----- Given data

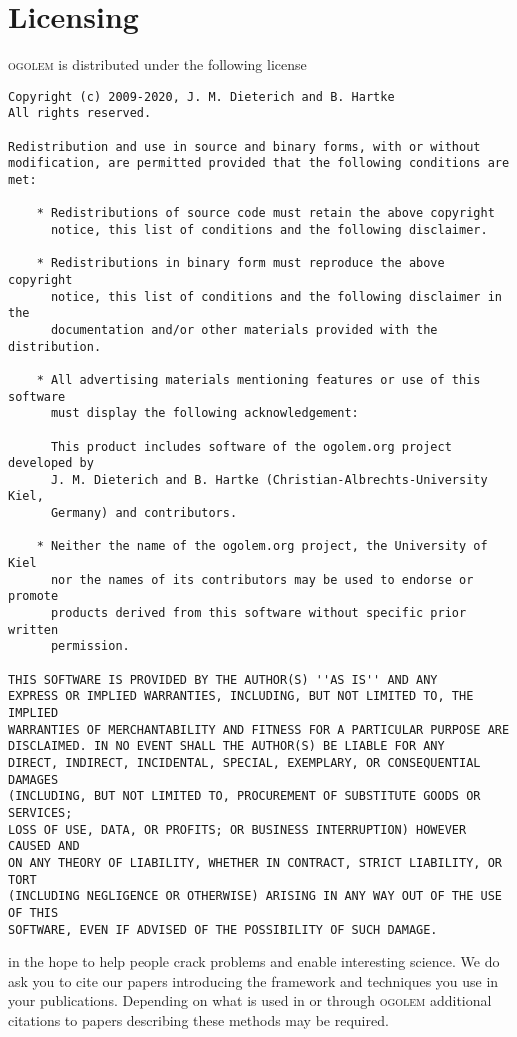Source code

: \documentclass[a4paper,10pt]{scrbook}
\newcommand{\ogo}{\textsc{ogolem}}
\begin{document}
\section{Licensing}
\ogo{} is distributed under the following license
\begin{verbatim}
Copyright (c) 2009-2020, J. M. Dieterich and B. Hartke
All rights reserved.

Redistribution and use in source and binary forms, with or without
modification, are permitted provided that the following conditions are met:

    * Redistributions of source code must retain the above copyright
      notice, this list of conditions and the following disclaimer.

    * Redistributions in binary form must reproduce the above copyright
      notice, this list of conditions and the following disclaimer in the
      documentation and/or other materials provided with the distribution.

    * All advertising materials mentioning features or use of this software
      must display the following acknowledgement:

      This product includes software of the ogolem.org project developed by
      J. M. Dieterich and B. Hartke (Christian-Albrechts-University Kiel,
      Germany) and contributors.

    * Neither the name of the ogolem.org project, the University of Kiel
      nor the names of its contributors may be used to endorse or promote
      products derived from this software without specific prior written
      permission.

THIS SOFTWARE IS PROVIDED BY THE AUTHOR(S) ''AS IS'' AND ANY
EXPRESS OR IMPLIED WARRANTIES, INCLUDING, BUT NOT LIMITED TO, THE IMPLIED
WARRANTIES OF MERCHANTABILITY AND FITNESS FOR A PARTICULAR PURPOSE ARE
DISCLAIMED. IN NO EVENT SHALL THE AUTHOR(S) BE LIABLE FOR ANY
DIRECT, INDIRECT, INCIDENTAL, SPECIAL, EXEMPLARY, OR CONSEQUENTIAL DAMAGES
(INCLUDING, BUT NOT LIMITED TO, PROCUREMENT OF SUBSTITUTE GOODS OR SERVICES;
LOSS OF USE, DATA, OR PROFITS; OR BUSINESS INTERRUPTION) HOWEVER CAUSED AND
ON ANY THEORY OF LIABILITY, WHETHER IN CONTRACT, STRICT LIABILITY, OR TORT
(INCLUDING NEGLIGENCE OR OTHERWISE) ARISING IN ANY WAY OUT OF THE USE OF THIS
SOFTWARE, EVEN IF ADVISED OF THE POSSIBILITY OF SUCH DAMAGE.
\end{verbatim}
in the hope to help people crack problems and enable interesting science. We do 
ask you to cite our papers
introducing the framework and techniques you use in your
publications\cite{ogolem_first,lj_reparam,ogo_switches, 
kana_dimer,benchmark,water_pccp,gdm,water_small,cage1,cage2,earth}. Depending 
on what is used in or through \ogo{} additional citations to papers describing 
these methods may be required.
\end{document}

----------

> _Task goal_
Every line above with the string "without" in it should be copied into the answer.

> _The answer_
Redistribution and use in source and binary forms, with or without
      products derived from this software without specific prior written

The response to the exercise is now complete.